Aim of the exercise
Look through the data below for the line with "Review the CAN API docs." and the line with "## Activity 3", then output those two and all lines in between, exactly as written.
################
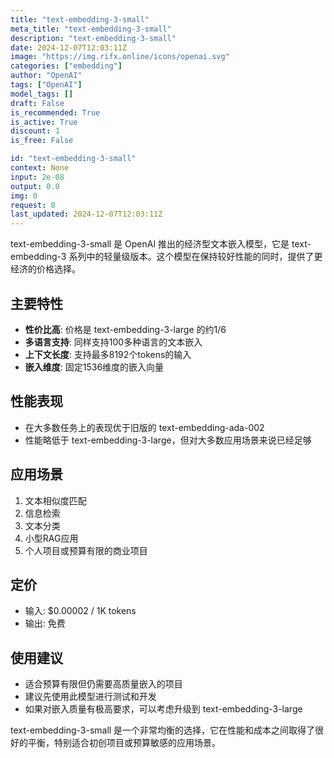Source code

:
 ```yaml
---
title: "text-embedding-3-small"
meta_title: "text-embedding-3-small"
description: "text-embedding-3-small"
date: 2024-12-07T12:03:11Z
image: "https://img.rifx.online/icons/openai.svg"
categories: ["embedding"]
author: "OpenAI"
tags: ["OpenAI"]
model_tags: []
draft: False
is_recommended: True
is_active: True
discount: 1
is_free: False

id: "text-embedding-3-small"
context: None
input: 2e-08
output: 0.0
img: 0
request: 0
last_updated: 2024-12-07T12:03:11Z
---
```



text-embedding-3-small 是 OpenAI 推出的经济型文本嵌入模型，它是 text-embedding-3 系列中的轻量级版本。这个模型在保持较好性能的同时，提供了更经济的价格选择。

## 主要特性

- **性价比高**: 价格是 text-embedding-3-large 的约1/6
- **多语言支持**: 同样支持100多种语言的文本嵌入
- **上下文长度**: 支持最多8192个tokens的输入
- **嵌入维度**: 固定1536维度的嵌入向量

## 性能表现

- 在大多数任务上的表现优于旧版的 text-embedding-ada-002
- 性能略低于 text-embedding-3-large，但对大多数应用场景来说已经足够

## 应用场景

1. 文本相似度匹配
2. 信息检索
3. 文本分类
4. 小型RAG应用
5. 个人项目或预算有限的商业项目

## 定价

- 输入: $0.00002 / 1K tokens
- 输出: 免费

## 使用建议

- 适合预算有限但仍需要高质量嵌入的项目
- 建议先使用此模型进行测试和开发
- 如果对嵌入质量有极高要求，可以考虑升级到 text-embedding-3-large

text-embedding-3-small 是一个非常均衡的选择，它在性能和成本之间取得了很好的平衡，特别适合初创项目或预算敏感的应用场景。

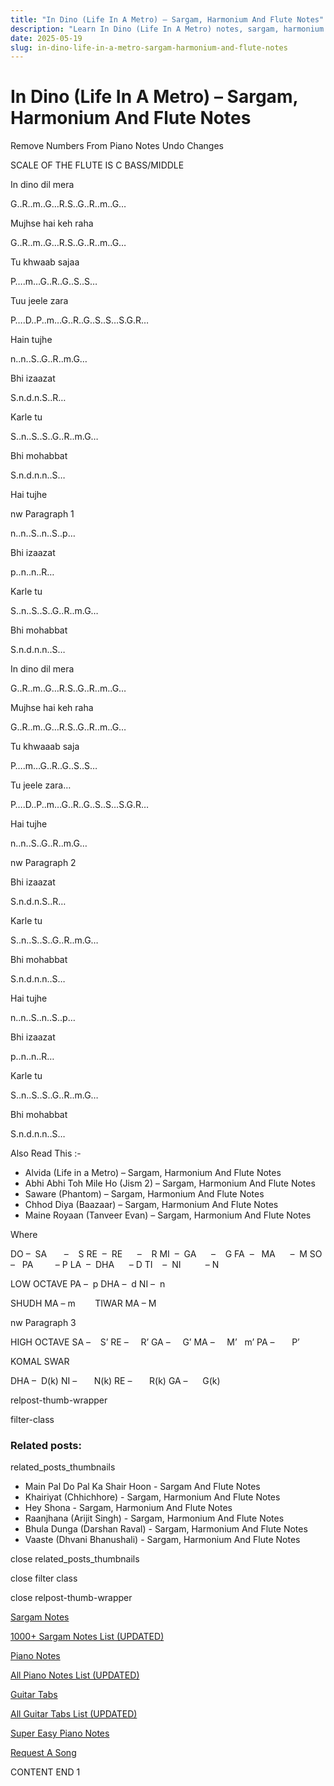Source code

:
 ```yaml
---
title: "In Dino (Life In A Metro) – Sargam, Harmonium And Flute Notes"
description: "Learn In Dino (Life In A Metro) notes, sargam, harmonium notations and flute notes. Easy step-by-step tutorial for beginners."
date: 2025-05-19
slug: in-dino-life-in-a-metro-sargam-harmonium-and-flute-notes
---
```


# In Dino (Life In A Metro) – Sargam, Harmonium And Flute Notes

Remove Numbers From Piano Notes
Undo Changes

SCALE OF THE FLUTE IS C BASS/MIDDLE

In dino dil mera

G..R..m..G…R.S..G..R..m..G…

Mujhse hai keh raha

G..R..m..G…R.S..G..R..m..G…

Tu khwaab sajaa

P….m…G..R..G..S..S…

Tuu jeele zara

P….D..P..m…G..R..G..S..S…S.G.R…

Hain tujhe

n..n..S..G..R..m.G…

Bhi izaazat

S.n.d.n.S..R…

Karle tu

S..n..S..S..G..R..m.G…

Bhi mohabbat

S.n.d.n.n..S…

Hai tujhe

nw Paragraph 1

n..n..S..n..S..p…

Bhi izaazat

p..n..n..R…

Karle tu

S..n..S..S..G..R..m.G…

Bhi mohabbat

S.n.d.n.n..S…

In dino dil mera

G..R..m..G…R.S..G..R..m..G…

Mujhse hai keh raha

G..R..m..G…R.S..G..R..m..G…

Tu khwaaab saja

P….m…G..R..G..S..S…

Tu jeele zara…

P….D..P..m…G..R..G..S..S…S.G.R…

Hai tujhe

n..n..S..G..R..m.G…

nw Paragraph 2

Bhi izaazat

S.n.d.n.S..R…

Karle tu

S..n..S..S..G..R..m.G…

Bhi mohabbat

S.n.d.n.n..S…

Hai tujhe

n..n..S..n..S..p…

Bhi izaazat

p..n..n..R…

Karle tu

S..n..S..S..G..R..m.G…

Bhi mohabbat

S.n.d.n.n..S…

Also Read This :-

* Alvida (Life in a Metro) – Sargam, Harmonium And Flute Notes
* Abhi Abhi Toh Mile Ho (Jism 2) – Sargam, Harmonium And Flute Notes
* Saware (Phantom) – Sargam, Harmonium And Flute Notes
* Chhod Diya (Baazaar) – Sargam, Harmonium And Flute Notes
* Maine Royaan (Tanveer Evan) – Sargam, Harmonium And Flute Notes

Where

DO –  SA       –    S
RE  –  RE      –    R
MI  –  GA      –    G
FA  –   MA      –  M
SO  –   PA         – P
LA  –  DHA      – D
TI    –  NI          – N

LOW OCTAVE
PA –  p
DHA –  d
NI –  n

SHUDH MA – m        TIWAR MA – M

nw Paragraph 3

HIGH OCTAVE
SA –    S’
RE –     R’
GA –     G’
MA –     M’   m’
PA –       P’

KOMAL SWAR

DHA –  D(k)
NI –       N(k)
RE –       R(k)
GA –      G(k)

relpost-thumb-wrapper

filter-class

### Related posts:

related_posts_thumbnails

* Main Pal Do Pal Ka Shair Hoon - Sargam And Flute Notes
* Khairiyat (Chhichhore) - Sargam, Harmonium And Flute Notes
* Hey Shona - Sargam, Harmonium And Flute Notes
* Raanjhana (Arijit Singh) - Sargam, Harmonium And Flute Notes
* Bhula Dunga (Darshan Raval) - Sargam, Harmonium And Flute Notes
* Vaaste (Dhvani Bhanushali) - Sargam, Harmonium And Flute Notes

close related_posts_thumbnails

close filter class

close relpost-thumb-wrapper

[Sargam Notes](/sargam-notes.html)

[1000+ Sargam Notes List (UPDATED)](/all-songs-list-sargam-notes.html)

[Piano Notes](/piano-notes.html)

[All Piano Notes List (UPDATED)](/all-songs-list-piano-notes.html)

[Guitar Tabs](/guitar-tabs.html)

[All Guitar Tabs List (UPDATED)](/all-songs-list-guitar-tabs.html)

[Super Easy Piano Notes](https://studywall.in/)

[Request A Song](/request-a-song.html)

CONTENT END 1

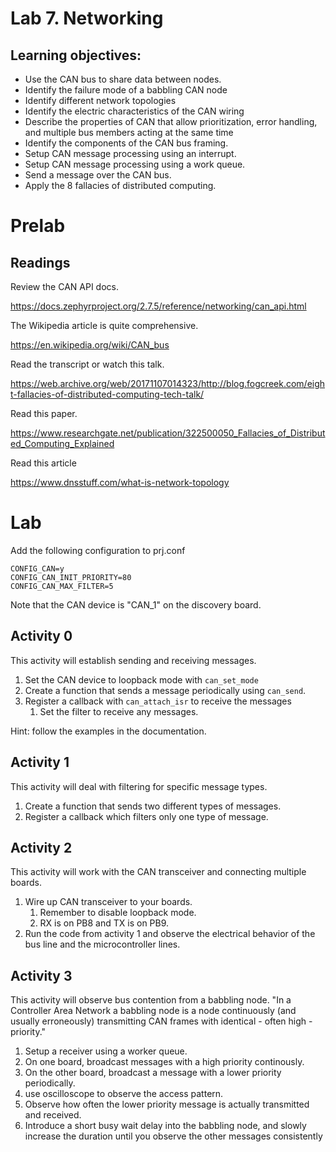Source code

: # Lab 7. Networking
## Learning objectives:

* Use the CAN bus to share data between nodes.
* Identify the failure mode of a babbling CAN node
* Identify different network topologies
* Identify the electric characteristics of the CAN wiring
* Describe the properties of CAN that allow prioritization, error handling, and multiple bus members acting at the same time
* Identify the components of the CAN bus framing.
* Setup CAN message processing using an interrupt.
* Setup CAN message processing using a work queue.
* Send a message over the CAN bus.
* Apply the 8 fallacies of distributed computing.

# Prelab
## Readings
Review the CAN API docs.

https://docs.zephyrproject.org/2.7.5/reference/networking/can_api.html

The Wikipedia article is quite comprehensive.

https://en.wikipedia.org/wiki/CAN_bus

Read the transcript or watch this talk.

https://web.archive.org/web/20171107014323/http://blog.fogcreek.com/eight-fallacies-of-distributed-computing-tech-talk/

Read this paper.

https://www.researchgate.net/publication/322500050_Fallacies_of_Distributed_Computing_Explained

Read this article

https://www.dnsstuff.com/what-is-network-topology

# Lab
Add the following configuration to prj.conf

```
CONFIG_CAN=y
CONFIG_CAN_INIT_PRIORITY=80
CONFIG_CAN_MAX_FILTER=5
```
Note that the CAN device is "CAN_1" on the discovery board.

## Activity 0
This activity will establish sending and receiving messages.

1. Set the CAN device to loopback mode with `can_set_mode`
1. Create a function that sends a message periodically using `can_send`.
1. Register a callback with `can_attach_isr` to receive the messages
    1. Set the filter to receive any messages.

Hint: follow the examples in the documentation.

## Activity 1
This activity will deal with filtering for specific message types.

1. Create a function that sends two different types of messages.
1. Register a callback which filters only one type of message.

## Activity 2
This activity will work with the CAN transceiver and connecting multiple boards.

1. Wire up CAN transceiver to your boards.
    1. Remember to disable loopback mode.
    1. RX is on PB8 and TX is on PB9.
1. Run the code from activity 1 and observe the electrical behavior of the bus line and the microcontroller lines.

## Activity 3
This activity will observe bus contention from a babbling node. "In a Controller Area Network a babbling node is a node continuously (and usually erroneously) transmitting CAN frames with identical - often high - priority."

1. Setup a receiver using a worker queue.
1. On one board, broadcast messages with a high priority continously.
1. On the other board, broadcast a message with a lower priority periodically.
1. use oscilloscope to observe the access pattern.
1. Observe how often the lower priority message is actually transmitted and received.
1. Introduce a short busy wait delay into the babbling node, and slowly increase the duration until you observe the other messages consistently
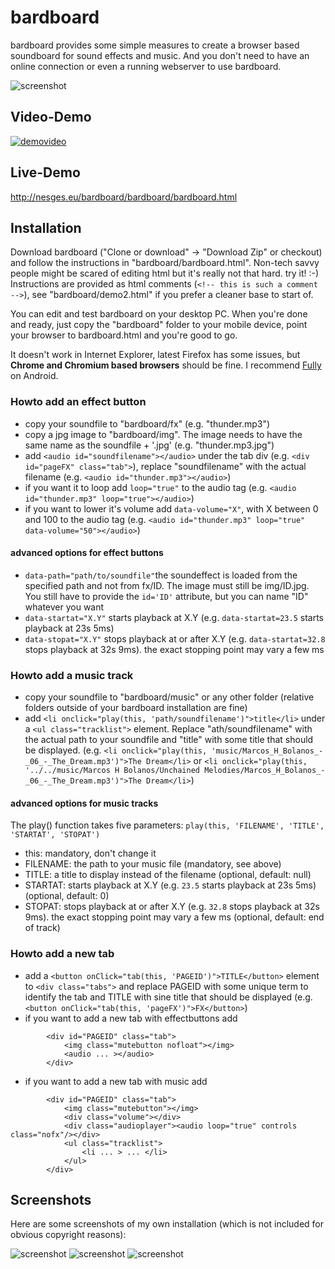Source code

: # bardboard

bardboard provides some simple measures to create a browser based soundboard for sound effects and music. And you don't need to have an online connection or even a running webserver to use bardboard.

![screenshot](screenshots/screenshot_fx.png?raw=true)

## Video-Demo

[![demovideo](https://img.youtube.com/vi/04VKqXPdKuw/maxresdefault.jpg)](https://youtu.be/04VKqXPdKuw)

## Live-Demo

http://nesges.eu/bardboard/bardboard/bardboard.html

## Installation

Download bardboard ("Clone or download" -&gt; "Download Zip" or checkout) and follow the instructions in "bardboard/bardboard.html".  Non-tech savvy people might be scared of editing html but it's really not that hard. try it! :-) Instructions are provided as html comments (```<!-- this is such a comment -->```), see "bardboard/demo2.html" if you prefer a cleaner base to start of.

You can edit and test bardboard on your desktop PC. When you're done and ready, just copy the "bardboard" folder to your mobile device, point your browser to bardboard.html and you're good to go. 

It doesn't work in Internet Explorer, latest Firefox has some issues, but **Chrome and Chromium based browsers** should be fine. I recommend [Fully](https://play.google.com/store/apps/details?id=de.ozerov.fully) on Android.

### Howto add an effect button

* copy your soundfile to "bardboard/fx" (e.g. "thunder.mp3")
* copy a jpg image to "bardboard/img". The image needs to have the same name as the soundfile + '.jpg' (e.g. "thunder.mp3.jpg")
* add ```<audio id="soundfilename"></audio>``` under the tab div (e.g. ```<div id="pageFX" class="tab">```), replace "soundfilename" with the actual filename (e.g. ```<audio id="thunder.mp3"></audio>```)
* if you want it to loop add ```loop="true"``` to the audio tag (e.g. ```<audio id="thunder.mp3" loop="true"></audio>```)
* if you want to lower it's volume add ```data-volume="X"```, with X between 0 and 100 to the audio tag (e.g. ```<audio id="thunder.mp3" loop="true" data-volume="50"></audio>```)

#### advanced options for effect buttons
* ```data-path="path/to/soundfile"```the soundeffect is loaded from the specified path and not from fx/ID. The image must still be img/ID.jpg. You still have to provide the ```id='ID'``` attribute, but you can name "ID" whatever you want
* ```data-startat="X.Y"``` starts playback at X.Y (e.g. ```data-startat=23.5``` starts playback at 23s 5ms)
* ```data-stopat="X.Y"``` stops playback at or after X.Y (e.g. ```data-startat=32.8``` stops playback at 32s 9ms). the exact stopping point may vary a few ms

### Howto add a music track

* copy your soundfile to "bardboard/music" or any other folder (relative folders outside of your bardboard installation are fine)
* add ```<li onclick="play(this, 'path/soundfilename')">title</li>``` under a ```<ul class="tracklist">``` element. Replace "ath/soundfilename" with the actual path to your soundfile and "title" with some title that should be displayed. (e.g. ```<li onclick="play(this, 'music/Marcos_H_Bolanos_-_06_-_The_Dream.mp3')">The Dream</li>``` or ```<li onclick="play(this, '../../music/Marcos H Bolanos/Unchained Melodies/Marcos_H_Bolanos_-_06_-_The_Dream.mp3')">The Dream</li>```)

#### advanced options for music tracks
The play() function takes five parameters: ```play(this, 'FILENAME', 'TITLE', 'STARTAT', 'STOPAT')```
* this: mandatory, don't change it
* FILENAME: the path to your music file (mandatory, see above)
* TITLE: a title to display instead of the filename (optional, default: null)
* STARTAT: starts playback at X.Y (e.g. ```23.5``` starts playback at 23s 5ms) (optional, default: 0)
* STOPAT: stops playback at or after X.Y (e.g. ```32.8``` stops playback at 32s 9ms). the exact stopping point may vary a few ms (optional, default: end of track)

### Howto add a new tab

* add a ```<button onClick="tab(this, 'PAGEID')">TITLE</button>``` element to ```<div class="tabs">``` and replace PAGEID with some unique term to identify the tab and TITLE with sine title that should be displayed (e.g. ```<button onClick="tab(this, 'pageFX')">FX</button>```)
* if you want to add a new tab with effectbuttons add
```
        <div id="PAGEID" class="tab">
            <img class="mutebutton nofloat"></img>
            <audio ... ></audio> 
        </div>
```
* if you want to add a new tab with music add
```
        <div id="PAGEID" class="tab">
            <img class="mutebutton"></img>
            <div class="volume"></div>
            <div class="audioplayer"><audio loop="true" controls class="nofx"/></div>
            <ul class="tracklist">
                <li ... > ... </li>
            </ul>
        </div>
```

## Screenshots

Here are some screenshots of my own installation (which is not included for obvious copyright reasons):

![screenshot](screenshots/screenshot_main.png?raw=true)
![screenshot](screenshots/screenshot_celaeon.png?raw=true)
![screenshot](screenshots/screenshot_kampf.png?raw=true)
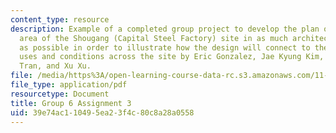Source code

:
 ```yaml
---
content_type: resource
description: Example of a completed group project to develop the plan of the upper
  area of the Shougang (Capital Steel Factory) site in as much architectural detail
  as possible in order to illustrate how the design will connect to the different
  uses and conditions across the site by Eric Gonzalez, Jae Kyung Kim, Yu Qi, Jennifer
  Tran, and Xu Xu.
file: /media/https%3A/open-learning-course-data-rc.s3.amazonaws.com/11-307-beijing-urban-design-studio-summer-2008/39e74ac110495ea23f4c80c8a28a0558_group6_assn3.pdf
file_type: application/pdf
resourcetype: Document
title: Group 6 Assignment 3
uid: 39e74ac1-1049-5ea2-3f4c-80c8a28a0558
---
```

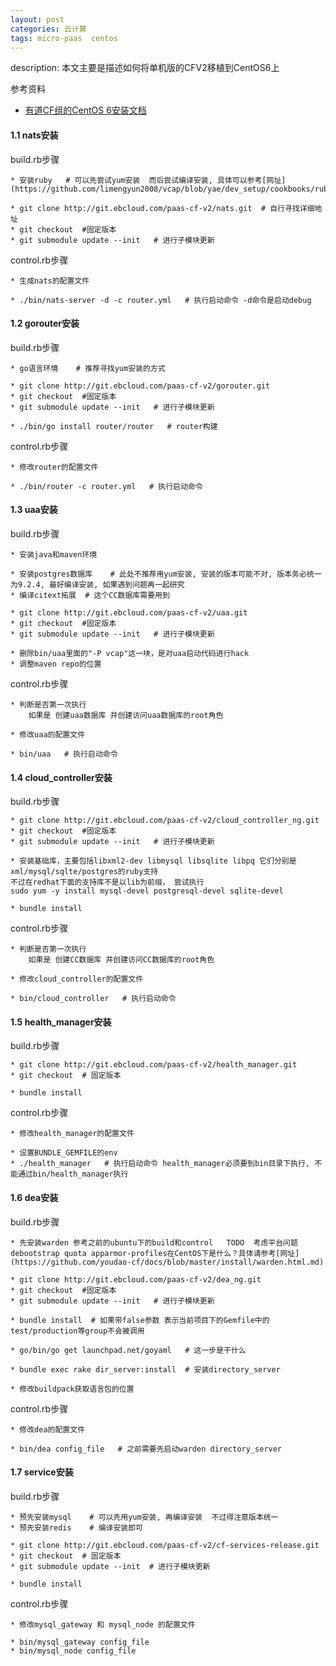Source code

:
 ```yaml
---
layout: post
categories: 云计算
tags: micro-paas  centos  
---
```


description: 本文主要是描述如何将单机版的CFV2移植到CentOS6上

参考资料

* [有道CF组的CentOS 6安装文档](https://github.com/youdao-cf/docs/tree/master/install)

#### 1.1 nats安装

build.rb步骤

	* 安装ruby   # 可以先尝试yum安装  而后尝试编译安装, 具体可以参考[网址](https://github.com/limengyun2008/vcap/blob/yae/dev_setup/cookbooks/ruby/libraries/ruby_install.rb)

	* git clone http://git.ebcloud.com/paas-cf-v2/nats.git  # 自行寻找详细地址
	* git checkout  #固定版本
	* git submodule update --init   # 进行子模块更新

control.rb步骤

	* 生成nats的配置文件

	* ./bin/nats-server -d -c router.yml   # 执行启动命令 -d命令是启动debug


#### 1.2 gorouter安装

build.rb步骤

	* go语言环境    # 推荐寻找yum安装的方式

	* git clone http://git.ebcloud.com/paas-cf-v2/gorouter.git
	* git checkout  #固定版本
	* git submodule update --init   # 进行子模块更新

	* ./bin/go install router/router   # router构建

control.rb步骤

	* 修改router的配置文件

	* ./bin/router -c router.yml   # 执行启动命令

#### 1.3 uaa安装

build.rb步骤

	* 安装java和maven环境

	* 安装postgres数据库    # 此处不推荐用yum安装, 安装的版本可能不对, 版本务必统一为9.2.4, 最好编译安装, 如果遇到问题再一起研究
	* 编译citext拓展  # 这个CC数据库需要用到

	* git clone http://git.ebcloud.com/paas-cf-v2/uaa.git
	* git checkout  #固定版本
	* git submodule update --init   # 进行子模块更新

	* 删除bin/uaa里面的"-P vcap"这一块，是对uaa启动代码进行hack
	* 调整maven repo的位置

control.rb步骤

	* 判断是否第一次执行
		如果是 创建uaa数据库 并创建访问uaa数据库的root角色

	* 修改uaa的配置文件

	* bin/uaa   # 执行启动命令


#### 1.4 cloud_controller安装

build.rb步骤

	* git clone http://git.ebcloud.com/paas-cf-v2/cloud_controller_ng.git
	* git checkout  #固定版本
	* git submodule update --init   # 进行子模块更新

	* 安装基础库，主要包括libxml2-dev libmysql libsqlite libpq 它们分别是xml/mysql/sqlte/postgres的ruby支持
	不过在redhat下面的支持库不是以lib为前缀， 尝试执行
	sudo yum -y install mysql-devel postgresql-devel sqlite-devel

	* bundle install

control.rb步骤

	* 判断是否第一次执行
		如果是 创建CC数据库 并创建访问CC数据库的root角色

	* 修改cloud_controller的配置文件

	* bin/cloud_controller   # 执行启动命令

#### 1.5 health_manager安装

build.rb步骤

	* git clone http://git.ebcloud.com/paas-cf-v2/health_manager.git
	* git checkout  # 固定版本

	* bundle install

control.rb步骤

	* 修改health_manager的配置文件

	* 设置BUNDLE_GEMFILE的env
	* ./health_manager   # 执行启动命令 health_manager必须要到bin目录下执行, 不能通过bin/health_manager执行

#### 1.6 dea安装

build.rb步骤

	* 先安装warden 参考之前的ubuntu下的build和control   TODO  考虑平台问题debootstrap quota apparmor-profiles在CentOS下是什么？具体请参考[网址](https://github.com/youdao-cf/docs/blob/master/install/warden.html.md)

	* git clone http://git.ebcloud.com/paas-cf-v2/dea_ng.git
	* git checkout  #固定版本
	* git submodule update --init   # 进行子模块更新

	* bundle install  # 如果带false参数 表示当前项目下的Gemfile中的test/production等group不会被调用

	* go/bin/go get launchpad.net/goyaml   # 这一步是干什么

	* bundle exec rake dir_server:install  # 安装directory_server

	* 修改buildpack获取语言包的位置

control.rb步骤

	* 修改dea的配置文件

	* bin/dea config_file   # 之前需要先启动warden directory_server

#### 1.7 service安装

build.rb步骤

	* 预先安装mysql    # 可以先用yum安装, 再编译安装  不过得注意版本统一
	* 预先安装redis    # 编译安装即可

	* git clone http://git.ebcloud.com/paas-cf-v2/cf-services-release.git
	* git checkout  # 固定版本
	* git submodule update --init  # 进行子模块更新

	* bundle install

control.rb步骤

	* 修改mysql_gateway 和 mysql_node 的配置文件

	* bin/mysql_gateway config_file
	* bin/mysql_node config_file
################
Exercise answer
Review the CAN API docs.

https://docs.zephyrproject.org/2.7.5/reference/networking/can_api.html

The Wikipedia article is quite comprehensive.

https://en.wikipedia.org/wiki/CAN_bus

Read the transcript or watch this talk.

https://web.archive.org/web/20171107014323/http://blog.fogcreek.com/eight-fallacies-of-distributed-computing-tech-talk/

Read this paper.

https://www.researchgate.net/publication/322500050_Fallacies_of_Distributed_Computing_Explained

Read this article

https://www.dnsstuff.com/what-is-network-topology

# Lab
Add the following configuration to prj.conf

```
CONFIG_CAN=y
CONFIG_CAN_INIT_PRIORITY=80
CONFIG_CAN_MAX_FILTER=5
```
Note that the CAN device is "CAN_1" on the discovery board.

## Activity 0
This activity will establish sending and receiving messages.

1. Set the CAN device to loopback mode with `can_set_mode`
1. Create a function that sends a message periodically using `can_send`.
1. Register a callback with `can_attach_isr` to receive the messages
    1. Set the filter to receive any messages.

Hint: follow the examples in the documentation.

## Activity 1
This activity will deal with filtering for specific message types.

1. Create a function that sends two different types of messages.
1. Register a callback which filters only one type of message.

## Activity 2
This activity will work with the CAN transceiver and connecting multiple boards.

1. Wire up CAN transceiver to your boards.
    1. Remember to disable loopback mode.
    1. RX is on PB8 and TX is on PB9.
1. Run the code from activity 1 and observe the electrical behavior of the bus line and the microcontroller lines.

## Activity 3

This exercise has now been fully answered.